The lesson here is that increasing the numbers of middle class living in the downtown causes the entire area to be more attractive. It blossoms. If you chase them away, the core will go back to desolation outside of the 9 to 5 business hours. It was unfortunate that the Rent Registry was ultimately disbanded. The role of a good government is insure fair play wherever possible. Over-sight like the registry helps to counter-balance people’s inherent greedy nature to take advantage of over-demand or an economic boom. Everyone wants to make money but some will always to willing to push that too far.

In 1998 Ontario introduced Market Value Assessment. The idea was to peg property taxes to the value of the house, so that as the value increases, the home-owner pays more in tax. It was a reaction to the realization that some of the older households were paying way less in taxes. While one can sympathise with the goal, the legislation was crafted in a way that the property taxes where continually increasing in sync with the real estate market. It is unfortunate because we’ve entered into a period of speculation where house prices are grossly over-valued. Once it became commonly known that property was artificially increasing too fast, more and more people jumped in to continue the bubble. Speculation is over-valuing our properties.

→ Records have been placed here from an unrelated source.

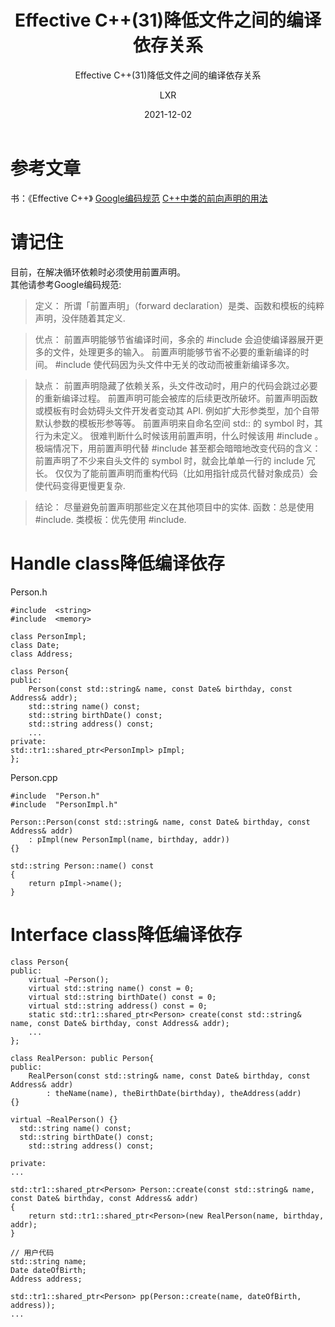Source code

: ﻿---
layout:     post
title:   Effective C++(31)降低文件之间的编译依存关系
subtitle:   Effective C++(31)降低文件之间的编译依存关系
date:       2021-12-02
author:     LXR
header-img: img/post-bg-re-vs-ng2.jpg
catalog: true
tags:
    - Effective C++
    - 降低文件之间的编译依存关系
---

# 参考文章
书：《Effective C++》
[Google编码规范](https://zh-google-styleguide.readthedocs.io/en/latest/google-cpp-styleguide/headers/#forward-declarations)
[C++中类的前向声明的用法](https://www.cnblogs.com/zhaojk2010/p/5789354.html)

# 请记住
目前，在解决循环依赖时必须使用前置声明。  
其他请参考Google编码规范: 
> 定义：
所谓「前置声明」（forward declaration）是类、函数和模板的纯粹声明，没伴随着其定义.

> 优点：
前置声明能够节省编译时间，多余的 #include 会迫使编译器展开更多的文件，处理更多的输入。
前置声明能够节省不必要的重新编译的时间。 #include 使代码因为头文件中无关的改动而被重新编译多次。

> 缺点：
前置声明隐藏了依赖关系，头文件改动时，用户的代码会跳过必要的重新编译过程。
前置声明可能会被库的后续更改所破坏。前置声明函数或模板有时会妨碍头文件开发者变动其 API. 例如扩大形参类型，加个自带默认参数的模板形参等等。
前置声明来自命名空间 std:: 的 symbol 时，其行为未定义。
很难判断什么时候该用前置声明，什么时候该用 #include 。极端情况下，用前置声明代替 #include 甚至都会暗暗地改变代码的含义：
前置声明了不少来自头文件的 symbol 时，就会比单单一行的 include 冗长。
仅仅为了能前置声明而重构代码（比如用指针成员代替对象成员）会使代码变得更慢更复杂.

> 结论：
尽量避免前置声明那些定义在其他项目中的实体.
函数：总是使用 #include.
类模板：优先使用 #include.

# Handle class降低编译依存
Person.h  
```
#include  <string>
#include  <memory>

class PersonImpl;
class Date;
class Address;

class Person{
public:
    Person(const std::string& name, const Date& birthday, const Address& addr);
    std::string name() const;
    std::string birthDate() const;
    std::string address() const;
    ...
private:
std::tr1::shared_ptr<PersonImpl> pImpl;
};
```
Person.cpp  
```
#include  "Person.h"
#include  "PersonImpl.h"

Person::Person(const std::string& name, const Date& birthday, const Address& addr)
    : pImpl(new PersonImpl(name, birthday, addr))
{}

std::string Person::name() const
{
    return pImpl->name();
}
```

# Interface class降低编译依存
```
class Person{
public:
    virtual ~Person();
    virtual std::string name() const = 0;
    virtual std::string birthDate() const = 0;
    virtual std::string address() const = 0;
    static std::tr1::shared_ptr<Person> create(const std::string& name, const Date& birthday, const Address& addr);
    ...
};

class RealPerson: public Person{
public:
    RealPerson(const std::string& name, const Date& birthday, const Address& addr)
        : theName(name), theBirthDate(birthday), theAddress(addr)
{}

virtual ~RealPerson() {}
  std::string name() const;
  std::string birthDate() const;
    std::string address() const;

private:
...

std::tr1::shared_ptr<Person> Person::create(const std::string& name, const Date& birthday, const Address& addr)
{
    return std::tr1::shared_ptr<Person>(new RealPerson(name, birthday, addr);
}

// 用户代码
std::string name;
Date dateOfBirth;
Address address;

std::tr1::shared_ptr<Person> pp(Person::create(name, dateOfBirth, address));
...

```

Ultimately this means that while this situation continues, the taxes will sky-rocket. The dangerous side-effect is that it will force more and more low income people to sell their houses, further driving up the costs. It is a cycle. Sadly, left unchecked this situation will reverse the gains made by the introduction of the Rent Registry. House prices downtown are already beyond the reach of most middle-class and it will get worse. If you drive out the middle class from the downtown core, the streets will have less people, the criminals will move back in. When the bubble bursts, the rich will abandon their houses, and the core will once again descend into darkness.

There is a way around this. Market Value Assessment was intended to fairly distribute the property taxes. That worked as expected, but as it continues to grow out of control the side-effect is disastrous. If instead we pegged any taxes for recently sold houses to MVA, but left the growth for existing households at a more reasonable fixed rate, such as the cost of inflation, we could keep the middle-class exodus from occurring. So, if you buy a house, the property tax will increase dramatically, but if you continue to live there is will grow reasonably.

Of course this means that the new people will pay more in taxes than their neighbors. This isn’t really that unfair because they’ve also paid considerably more for their house if the neighborhood is getting better. Eventually the high prices will reduce demand. At this point the price starts to go down, the reduced tax burden will induce more people to move in. Potentially the new people could end up paying less in taxes, if the neighborhood has seriously declined. The demand for the neighborhoods will always ebb and flow, but that instability shouldn’t drive existing residents out.

The goal for a livable city is to attract and keep as many middle-class people as possible living in it’s core to prevent it from becoming desolate. Driving them out is counter-productive. We’ve actually seen this in practice, but it seems as if our over-lords are not really paying attention.